Do you believe there are still barriers for success for women working in tech, if so, how can these barriers be overcome?

Yes, aside from the barriers that exist for women in work in general.

There’s too much emphasis on having hard skills and qualifications. We need more opportunities for people to learn on the job and recognise that other ‘soft’ skills are essential. Young girls need to be encouraged to see tech as a viable career path and see women in these roles. As it’s much more difficult to get into the industry later in life without specific skills and experience.

Can have an offputting image of culture that is unwelcoming and patronising to women (tech designed by men is designed for men). Needs an image overhaul of being a fun, exciting and dynamic industry rather than dull and anti-social.

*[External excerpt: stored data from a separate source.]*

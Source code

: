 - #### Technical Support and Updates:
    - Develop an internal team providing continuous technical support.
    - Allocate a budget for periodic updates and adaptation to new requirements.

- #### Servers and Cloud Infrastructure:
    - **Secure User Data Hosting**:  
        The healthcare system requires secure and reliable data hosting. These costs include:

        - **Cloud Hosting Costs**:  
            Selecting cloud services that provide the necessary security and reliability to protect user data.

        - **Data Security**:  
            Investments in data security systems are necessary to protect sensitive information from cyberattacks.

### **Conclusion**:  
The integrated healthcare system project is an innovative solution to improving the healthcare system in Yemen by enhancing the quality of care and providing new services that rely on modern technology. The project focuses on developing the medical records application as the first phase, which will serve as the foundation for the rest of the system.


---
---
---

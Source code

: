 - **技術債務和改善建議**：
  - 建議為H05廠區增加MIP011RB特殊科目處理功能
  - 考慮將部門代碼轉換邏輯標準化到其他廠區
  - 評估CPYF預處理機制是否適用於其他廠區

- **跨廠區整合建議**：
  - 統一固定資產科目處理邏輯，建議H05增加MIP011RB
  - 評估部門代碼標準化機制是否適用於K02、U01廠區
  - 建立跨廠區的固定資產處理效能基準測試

Such a dynamic and ever-changing industry can be overwhelming. Women tend to have lower confidence than men and uncertainty can exacerbate that. Ensure employees have clear objectives and targets with regular 1-2-1s and check ins with line managers.

What do you think companies can do to support to progress the careers of women working in technology?

  • Overhaul job specs, reduce list of ‘essentials’ to as minimal as possible
  • When stating desired behaviours, use examples. E.g. instead of stating ‘excellent stakeholder management skills’ you could say ‘has the ability to build effective relationships and work collaboratively with other teams’
  • State something like ‘please apply even if you’re not sure you are the right fit, we’d love to hear from you’
  • Display salary ranges in job specs
  • Salary Transparency – what are others in the team/department paid?
  • Flexible working and part time positions
  • Support women during transformational periods of their lives such as pregnancy & Childbirth, Miscarriage & Baby Loss and Menopause
  • Place greater importance on ‘soft skills’ such as communication and relationship building. No matter how many hard technical skills you have if you can’t communicate what you’re doing and why to non-technical people then it’s unlikely you will achieve the outcome you’re looking for

There are currently only 17 per cent of women working in tech, if you could wave a magic wand, what is the one thing you would do to accelerate the pace of change for women in the industry?

Awareness from a young age – around what tech is, why it’s important and why we need diverse people working in it. How women working in Tech will benefit women and make life better for them overall. Seeing women in senior positions in Tech.

Make the Tech industry more welcoming and appealing to Women. Training packages with clear progression routes. Flexible (both time and location) and part-time working.

What resources do you recommend for women working in tech?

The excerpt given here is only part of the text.